The desire to defend a coherent tradition called DH can also lead to models of intellectual history that I find bizarre. Sometimes, for instance, people trace all literary inquiry using computers back to Roberto Busa. That seems to me an oddly motivated genealogy: it would only make sense if you thought the physical computers themselves were very important. I tend to trace the things people are doing instead to Janice Radway, Roman Jakobson, Raymond Williams, or David Blei.

On the other hand, we’ve recently seen that a desire to take a stand against digital humanities can lead to equally unpersuasive genealogies. I’m referring to a recent critique of digital humanities in LARB by Daniel Allington, Sarah Brouillette, and David Golumbia. The central purpose of the piece is to identify digital humanities as a neoliberal threat to the humanities.

I’m not going to argue about whether digital humanities is neoliberal; I’ve already said that I fear the term is becoming a source of pointless fights. So I’m not the person to defend the phrase, or condemn it. But I do care about properly crediting people who contributed to the tradition of literary history I work in, and here I think the piece in LARB leads to important misunderstandings.

The argument is supported by two moves that I would call genealogical sleight-of-hand. On the one hand, it unifies a wide range of careers that might seem to have pursued different ends (from E. D. Hirsch to Rita Felski) by the crucial connecting link that all these people worked at the University of Virginia. On the other hand, it needs to separate various things that readers might associate with digital humanities, so if any intellectual advances happen to take place in some corner of a discipline, it can say “well, you know, that part wasn’t really related; it had a totally different origin.”

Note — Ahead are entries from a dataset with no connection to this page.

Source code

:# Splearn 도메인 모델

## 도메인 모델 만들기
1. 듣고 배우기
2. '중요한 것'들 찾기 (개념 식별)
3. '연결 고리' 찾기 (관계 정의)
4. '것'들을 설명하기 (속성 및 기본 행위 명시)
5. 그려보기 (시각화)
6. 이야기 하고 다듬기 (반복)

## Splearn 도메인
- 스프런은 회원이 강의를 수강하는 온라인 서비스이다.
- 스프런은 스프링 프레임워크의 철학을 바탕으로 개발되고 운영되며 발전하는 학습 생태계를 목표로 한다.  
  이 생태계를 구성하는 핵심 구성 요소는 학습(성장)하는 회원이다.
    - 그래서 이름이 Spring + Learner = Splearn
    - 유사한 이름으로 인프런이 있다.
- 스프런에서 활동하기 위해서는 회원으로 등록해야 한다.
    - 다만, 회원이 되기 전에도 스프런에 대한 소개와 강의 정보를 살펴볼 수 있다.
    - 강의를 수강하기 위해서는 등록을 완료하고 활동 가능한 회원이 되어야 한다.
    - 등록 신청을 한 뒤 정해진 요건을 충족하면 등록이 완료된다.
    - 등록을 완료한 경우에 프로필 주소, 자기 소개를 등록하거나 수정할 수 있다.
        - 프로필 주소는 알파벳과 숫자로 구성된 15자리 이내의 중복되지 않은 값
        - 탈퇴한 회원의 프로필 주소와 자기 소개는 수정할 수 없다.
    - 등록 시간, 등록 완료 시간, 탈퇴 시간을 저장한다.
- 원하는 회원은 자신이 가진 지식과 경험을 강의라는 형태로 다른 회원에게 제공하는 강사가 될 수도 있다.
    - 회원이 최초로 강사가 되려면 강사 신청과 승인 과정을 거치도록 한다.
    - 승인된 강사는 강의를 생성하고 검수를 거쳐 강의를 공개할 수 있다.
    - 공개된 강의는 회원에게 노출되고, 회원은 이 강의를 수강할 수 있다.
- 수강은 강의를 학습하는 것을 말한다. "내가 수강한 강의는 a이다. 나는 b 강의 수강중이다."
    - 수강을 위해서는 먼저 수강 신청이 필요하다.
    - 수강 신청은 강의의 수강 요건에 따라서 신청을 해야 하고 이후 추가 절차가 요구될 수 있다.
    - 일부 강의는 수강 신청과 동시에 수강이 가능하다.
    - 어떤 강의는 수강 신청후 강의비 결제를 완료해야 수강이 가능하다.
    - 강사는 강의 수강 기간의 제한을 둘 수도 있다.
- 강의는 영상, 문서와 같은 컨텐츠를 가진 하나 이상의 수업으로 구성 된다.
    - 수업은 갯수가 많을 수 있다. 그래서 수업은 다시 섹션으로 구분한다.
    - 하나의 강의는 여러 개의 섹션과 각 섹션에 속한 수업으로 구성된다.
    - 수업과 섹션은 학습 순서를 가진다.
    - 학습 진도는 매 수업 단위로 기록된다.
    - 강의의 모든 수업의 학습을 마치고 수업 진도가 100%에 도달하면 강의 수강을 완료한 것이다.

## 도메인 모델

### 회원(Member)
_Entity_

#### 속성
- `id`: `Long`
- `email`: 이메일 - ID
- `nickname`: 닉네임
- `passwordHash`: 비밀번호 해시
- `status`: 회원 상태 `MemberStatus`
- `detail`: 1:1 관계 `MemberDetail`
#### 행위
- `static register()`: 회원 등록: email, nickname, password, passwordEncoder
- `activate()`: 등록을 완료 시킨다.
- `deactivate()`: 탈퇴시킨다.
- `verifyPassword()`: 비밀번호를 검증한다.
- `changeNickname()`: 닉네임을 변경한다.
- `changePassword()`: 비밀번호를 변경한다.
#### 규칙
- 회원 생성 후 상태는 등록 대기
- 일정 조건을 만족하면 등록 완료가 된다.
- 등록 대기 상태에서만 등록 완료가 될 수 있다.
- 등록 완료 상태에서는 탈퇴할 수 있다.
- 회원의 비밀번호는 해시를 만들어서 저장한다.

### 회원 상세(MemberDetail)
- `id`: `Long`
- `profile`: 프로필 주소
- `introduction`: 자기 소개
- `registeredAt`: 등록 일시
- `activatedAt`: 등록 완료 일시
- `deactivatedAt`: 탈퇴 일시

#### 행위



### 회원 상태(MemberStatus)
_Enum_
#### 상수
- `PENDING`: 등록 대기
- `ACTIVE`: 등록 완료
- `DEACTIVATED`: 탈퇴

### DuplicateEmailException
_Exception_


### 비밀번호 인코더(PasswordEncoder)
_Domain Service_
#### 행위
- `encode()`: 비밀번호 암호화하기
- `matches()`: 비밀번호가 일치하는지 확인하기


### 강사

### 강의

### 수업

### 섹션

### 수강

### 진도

I don’t mean to imply that the authors are acting in bad faith here; nor do I think people who over-credit Roberto Busa for all literary work done with computers are motivated by bad faith. This is just an occupational hazard of doing history. If you belong to a particular group (a national identity, or a loose social network like “DH”), there’s always a danger of linking and splitting things so history becomes a story about “the rise of France.” The same thing can happen if you deeply dislike a group.

So, I take it as a sincere argument. But the article’s “splitting” impulses are factually mistaken in three ways. First, the article tries to crisply separate everything happening in distant reading from the East Coast — where people are generally tarnished (in the authors’ eyes) by association with UVA. Separating these traditions allows the article to conclude “well, Franco Moretti may be a Marxist, but the kind of literary history he’s pursuing had nothing to do with those editorial theory types.”

That’s just not true; the projects may be different, but there have also been strong personal and intellectual connections between them. At times, the connections have been embodied institutionally in the ADHO, but let me offer a more personal example: I wouldn’t be doing what I’m doing right now if it weren’t for the MONK project. Before I knew how to code — or, code in anything other than 1980s-era Basic — I spent hours playing with the naive Bayes feature in MONK online, discovering what it was capable of. For me, that was the gateway drug that led eventually to a deeper engagement with sociology of literature, book history, machine learning, and so on. MONK was created by a group centered at our Graduate School of Library and Information Science, but the dark truth is that several of those people had been trained at UVA (I know Unsworth, Ramsay, and Kirschenbaum were involved — pardon me if I’m forgetting others).

MONK is also an example of another way the article’s genealogy goes wrong: by trying to separate anything that might be achieved intellectually in a field like literary history from the mere “support functions for the humanities” provided by librarians and academic professionals. Just as a matter of historical fact, that’s not a correct account of how large-scale literary history has developed. My first experiment with quantitative methods — before MONK — took shape back in 1995, when my first published article, in Studies in Romanticism (1995). used quantitative methods influenced by Mark Olsen, a figure who deserves a lot more credit than he has received. Olsen had already sketched out the theoretical rationale for a research program you might call “distant reading” in 1989, arguing that text analysis would only really become useful for the humanities when it stopped trying to produce readings of individual books and engaged broad social-historical questions. But Olsen was not a literature professor. He had a Ph.D in French history, and was working off the tenure track with a digital library called ARTFL at the University of Chicago.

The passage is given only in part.